Reproduce exactly the lines of the material beneath, from the line that contains "its expected functions." to the line that contains "of the extension.", both included, and no other lines.

Top of Available records

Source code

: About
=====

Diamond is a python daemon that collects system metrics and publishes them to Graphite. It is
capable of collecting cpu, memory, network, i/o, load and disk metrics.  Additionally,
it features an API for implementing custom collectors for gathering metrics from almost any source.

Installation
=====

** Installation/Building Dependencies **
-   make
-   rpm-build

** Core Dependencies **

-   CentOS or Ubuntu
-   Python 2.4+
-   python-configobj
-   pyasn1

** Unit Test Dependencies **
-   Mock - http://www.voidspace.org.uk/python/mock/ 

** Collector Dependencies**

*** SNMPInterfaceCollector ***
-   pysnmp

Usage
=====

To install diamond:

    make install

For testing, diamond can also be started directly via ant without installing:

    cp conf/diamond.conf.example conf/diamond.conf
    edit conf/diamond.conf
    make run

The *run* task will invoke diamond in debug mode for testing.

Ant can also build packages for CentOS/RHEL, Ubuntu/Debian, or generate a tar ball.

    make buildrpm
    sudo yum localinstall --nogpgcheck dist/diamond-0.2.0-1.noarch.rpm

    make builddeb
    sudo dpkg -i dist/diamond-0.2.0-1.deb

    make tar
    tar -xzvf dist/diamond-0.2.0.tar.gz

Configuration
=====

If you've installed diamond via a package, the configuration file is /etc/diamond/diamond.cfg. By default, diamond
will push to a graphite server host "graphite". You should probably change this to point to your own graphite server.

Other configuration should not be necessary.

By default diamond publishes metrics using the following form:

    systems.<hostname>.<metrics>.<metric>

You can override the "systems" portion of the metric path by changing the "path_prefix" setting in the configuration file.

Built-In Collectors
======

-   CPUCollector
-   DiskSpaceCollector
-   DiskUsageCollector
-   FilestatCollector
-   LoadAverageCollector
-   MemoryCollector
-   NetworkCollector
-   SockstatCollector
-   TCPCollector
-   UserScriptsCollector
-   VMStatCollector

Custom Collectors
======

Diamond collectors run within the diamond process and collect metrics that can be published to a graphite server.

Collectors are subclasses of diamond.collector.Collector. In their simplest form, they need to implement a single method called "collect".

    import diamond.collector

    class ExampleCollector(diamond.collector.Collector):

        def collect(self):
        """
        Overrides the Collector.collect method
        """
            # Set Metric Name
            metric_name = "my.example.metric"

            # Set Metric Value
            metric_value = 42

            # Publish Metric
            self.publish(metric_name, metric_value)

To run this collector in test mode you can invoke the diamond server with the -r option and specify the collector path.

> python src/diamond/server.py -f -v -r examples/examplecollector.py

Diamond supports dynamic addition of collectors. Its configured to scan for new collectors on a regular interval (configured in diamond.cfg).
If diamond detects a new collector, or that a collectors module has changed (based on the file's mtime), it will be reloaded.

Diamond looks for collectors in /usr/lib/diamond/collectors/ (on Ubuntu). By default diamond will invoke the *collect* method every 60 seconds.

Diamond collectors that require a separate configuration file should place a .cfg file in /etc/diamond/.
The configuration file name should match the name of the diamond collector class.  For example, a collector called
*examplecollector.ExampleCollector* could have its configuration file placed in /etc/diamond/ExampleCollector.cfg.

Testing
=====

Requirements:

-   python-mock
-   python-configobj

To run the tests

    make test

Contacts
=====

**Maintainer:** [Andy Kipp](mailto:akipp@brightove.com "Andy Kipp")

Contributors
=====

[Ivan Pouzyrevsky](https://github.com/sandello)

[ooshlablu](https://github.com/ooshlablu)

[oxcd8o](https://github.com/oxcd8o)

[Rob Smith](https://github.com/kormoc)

Bottom of Available records
Top of Available records

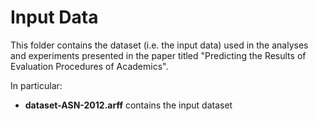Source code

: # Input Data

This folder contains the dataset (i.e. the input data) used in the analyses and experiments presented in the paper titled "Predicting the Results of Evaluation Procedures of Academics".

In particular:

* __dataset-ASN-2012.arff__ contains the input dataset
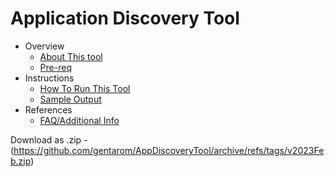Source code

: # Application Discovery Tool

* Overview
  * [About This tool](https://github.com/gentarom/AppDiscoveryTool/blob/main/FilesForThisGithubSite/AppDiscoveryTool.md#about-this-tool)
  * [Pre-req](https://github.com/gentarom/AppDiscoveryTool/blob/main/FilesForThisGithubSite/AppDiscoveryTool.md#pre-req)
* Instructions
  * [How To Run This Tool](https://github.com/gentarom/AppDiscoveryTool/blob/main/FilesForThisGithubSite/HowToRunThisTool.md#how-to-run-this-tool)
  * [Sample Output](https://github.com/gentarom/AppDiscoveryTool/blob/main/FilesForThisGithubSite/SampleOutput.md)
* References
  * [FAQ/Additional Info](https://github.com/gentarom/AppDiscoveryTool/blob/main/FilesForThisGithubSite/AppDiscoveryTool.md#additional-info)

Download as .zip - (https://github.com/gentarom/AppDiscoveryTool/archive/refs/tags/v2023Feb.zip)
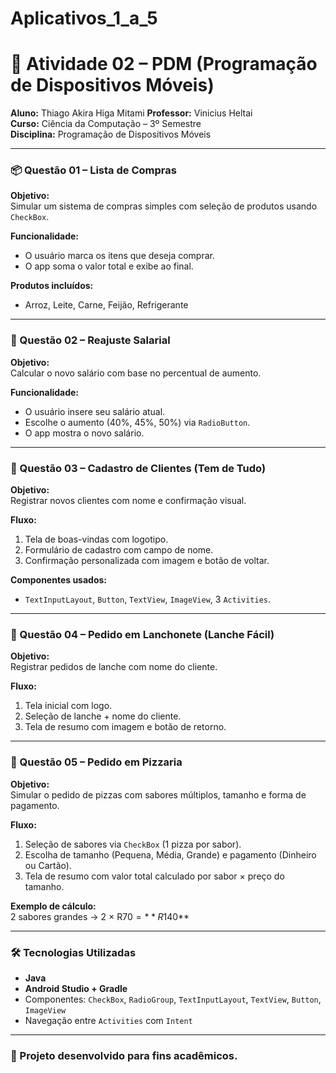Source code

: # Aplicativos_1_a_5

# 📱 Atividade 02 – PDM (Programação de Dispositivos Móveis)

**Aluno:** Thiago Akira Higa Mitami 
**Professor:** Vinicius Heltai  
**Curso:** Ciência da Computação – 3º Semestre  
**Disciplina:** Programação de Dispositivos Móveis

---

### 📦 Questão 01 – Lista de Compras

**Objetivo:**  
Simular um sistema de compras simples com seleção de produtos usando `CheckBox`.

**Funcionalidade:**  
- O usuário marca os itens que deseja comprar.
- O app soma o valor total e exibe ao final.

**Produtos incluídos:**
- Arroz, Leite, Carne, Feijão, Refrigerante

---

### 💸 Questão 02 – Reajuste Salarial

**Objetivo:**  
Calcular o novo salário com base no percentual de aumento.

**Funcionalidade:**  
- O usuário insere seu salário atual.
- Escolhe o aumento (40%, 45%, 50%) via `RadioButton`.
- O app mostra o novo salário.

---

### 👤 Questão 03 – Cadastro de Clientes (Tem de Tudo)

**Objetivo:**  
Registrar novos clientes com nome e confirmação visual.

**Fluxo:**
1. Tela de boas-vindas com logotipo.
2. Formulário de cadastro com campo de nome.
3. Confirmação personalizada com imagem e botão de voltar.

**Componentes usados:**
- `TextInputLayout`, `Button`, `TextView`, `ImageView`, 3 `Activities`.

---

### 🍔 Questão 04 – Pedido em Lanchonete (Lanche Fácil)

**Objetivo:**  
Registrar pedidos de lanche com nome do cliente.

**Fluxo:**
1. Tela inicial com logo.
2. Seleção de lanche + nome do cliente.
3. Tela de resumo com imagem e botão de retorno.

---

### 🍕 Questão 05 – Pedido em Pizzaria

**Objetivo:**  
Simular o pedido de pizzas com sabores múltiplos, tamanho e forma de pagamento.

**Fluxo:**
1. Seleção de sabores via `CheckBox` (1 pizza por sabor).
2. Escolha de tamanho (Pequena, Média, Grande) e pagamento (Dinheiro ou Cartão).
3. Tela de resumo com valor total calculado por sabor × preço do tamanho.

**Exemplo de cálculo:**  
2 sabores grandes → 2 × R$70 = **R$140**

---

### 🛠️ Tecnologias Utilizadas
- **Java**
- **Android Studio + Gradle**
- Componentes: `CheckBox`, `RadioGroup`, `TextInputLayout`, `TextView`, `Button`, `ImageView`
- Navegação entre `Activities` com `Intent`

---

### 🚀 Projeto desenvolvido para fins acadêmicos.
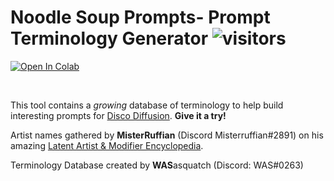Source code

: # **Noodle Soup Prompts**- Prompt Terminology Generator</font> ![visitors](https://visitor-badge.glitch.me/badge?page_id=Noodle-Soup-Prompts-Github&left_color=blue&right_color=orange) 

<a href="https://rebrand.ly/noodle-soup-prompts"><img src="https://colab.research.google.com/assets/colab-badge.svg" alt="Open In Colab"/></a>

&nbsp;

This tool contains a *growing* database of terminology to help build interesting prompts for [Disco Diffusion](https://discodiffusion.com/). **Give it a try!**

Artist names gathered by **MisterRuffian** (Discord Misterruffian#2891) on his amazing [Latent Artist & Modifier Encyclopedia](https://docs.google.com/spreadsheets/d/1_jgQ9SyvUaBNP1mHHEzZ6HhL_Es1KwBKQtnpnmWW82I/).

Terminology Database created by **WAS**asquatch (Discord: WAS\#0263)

Bottom of Available records
Top of Available records

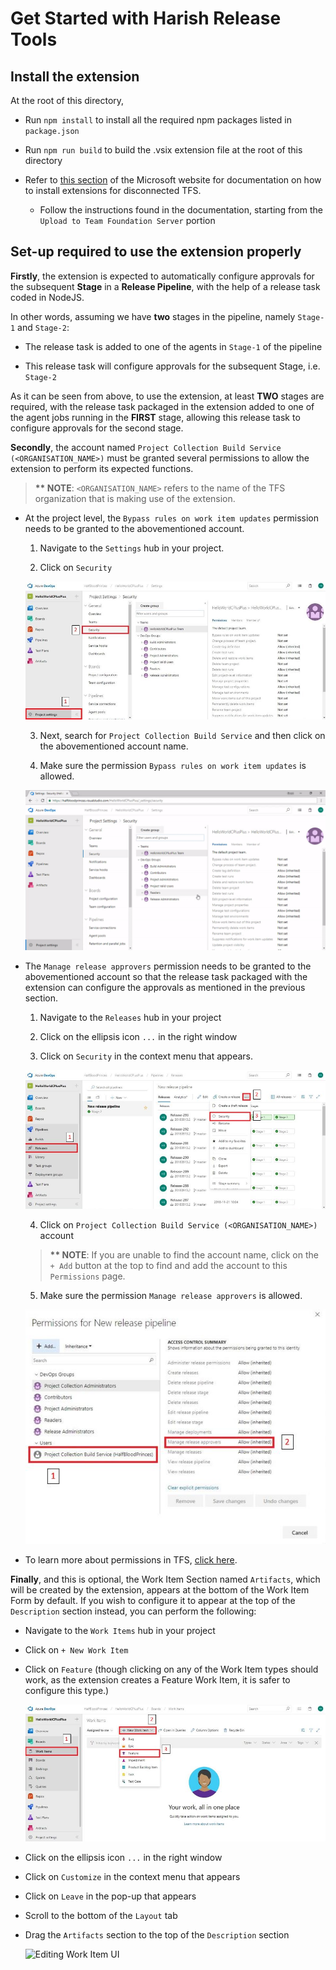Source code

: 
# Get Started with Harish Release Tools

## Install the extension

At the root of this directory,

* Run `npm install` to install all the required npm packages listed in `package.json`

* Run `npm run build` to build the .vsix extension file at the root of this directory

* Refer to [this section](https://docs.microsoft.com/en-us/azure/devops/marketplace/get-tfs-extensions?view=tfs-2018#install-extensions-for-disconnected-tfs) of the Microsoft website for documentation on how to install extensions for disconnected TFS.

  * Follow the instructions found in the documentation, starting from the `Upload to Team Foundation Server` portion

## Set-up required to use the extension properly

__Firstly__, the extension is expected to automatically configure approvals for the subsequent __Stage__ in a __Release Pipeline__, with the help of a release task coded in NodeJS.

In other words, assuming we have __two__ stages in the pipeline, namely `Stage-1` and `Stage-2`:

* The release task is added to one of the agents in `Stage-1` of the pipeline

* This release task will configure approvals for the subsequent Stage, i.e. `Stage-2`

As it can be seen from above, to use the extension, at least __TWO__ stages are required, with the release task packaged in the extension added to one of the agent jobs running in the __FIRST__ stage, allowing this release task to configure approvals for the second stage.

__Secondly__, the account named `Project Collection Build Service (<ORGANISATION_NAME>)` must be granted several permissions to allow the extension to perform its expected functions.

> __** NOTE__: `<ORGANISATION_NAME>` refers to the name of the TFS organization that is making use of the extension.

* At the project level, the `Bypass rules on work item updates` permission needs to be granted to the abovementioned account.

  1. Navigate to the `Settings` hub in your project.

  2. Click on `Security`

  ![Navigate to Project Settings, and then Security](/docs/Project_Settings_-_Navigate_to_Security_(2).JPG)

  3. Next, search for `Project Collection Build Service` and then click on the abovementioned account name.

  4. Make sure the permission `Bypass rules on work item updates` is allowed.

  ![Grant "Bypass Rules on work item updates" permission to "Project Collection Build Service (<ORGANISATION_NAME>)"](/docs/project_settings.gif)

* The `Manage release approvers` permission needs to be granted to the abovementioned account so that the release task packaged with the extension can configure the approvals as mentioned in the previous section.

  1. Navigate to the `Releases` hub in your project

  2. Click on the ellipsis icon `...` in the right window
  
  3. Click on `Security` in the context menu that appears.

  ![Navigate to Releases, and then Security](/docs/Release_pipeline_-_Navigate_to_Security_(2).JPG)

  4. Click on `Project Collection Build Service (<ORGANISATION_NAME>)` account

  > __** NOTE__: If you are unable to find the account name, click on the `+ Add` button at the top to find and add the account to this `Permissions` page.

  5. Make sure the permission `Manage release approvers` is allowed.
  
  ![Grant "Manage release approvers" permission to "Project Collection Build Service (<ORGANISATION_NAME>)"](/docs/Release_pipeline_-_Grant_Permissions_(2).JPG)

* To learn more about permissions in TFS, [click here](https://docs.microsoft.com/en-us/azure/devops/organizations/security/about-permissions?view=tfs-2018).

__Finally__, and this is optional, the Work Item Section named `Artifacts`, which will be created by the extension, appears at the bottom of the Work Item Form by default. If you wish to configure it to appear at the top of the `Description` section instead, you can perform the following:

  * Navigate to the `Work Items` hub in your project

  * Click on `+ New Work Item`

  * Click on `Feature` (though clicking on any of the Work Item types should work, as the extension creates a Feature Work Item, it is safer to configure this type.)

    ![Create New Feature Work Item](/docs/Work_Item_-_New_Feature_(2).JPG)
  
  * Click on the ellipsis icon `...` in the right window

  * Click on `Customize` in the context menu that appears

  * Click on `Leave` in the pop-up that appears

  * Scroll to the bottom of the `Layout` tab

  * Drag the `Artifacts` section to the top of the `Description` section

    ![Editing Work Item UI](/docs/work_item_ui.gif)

Bottom of Available records

● **Response for this exercise**
__Secondly__, the account named `Project Collection Build Service (<ORGANISATION_NAME>)` must be granted several permissions to allow the extension to perform its expected functions.

> __** NOTE__: `<ORGANISATION_NAME>` refers to the name of the TFS organization that is making use of the extension.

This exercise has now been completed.